Segment Open
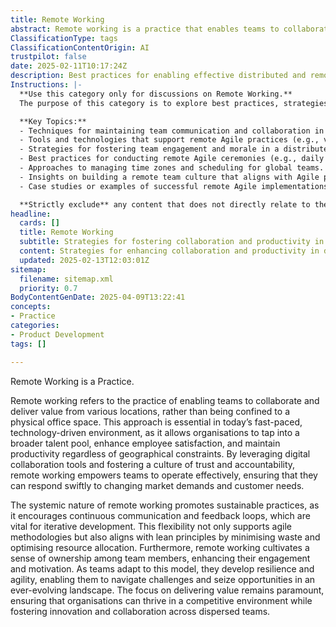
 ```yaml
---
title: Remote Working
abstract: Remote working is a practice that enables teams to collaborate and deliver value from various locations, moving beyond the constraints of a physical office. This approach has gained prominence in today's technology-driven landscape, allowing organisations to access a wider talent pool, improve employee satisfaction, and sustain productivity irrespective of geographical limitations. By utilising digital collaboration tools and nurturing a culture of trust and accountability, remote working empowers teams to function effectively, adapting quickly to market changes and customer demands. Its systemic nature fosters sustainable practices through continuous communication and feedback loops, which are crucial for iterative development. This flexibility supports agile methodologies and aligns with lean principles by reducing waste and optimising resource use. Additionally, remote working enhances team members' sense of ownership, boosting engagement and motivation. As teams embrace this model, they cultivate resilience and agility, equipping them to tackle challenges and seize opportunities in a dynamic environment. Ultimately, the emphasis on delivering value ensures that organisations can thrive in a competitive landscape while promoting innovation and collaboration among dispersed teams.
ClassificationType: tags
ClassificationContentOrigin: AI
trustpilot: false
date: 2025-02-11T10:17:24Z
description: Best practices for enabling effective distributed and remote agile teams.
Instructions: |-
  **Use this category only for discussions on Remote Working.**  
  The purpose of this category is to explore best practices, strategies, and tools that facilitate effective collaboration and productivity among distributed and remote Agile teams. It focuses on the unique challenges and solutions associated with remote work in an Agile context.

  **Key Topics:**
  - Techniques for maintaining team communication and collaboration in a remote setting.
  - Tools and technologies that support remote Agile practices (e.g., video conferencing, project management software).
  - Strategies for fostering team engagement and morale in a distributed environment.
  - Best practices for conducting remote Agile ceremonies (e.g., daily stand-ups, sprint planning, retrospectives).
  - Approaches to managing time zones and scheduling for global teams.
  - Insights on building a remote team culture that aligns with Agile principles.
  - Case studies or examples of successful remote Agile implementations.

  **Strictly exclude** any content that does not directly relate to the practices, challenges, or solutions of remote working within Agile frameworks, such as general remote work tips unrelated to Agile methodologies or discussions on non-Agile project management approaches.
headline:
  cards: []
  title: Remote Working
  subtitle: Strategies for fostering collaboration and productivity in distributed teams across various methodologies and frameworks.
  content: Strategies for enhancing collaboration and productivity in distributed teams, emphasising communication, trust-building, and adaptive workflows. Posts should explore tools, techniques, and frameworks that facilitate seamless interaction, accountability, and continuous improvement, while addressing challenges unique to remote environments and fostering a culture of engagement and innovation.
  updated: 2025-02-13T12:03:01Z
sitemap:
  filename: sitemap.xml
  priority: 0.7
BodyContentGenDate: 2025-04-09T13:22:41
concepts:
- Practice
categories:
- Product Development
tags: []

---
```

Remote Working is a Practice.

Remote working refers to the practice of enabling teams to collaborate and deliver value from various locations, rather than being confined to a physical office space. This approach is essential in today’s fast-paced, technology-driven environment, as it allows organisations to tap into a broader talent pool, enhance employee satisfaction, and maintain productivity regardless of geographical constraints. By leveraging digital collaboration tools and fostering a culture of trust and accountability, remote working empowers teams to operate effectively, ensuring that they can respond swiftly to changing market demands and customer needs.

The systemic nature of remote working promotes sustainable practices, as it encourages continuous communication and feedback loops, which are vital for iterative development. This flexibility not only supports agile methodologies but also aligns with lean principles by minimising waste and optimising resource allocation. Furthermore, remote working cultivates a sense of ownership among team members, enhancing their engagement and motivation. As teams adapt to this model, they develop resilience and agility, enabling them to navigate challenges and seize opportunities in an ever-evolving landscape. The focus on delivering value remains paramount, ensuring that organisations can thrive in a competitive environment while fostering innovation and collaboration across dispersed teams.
Segment Closed
:: Task description ::
Identify each line in the records above that contains the word "management", and copy it out in full.

:: Written reply ::
  - Tools and technologies that support remote Agile practices (e.g., video conferencing, project management software).
  **Strictly exclude** any content that does not directly relate to the practices, challenges, or solutions of remote working within Agile frameworks, such as general remote work tips unrelated to Agile methodologies or discussions on non-Agile project management approaches.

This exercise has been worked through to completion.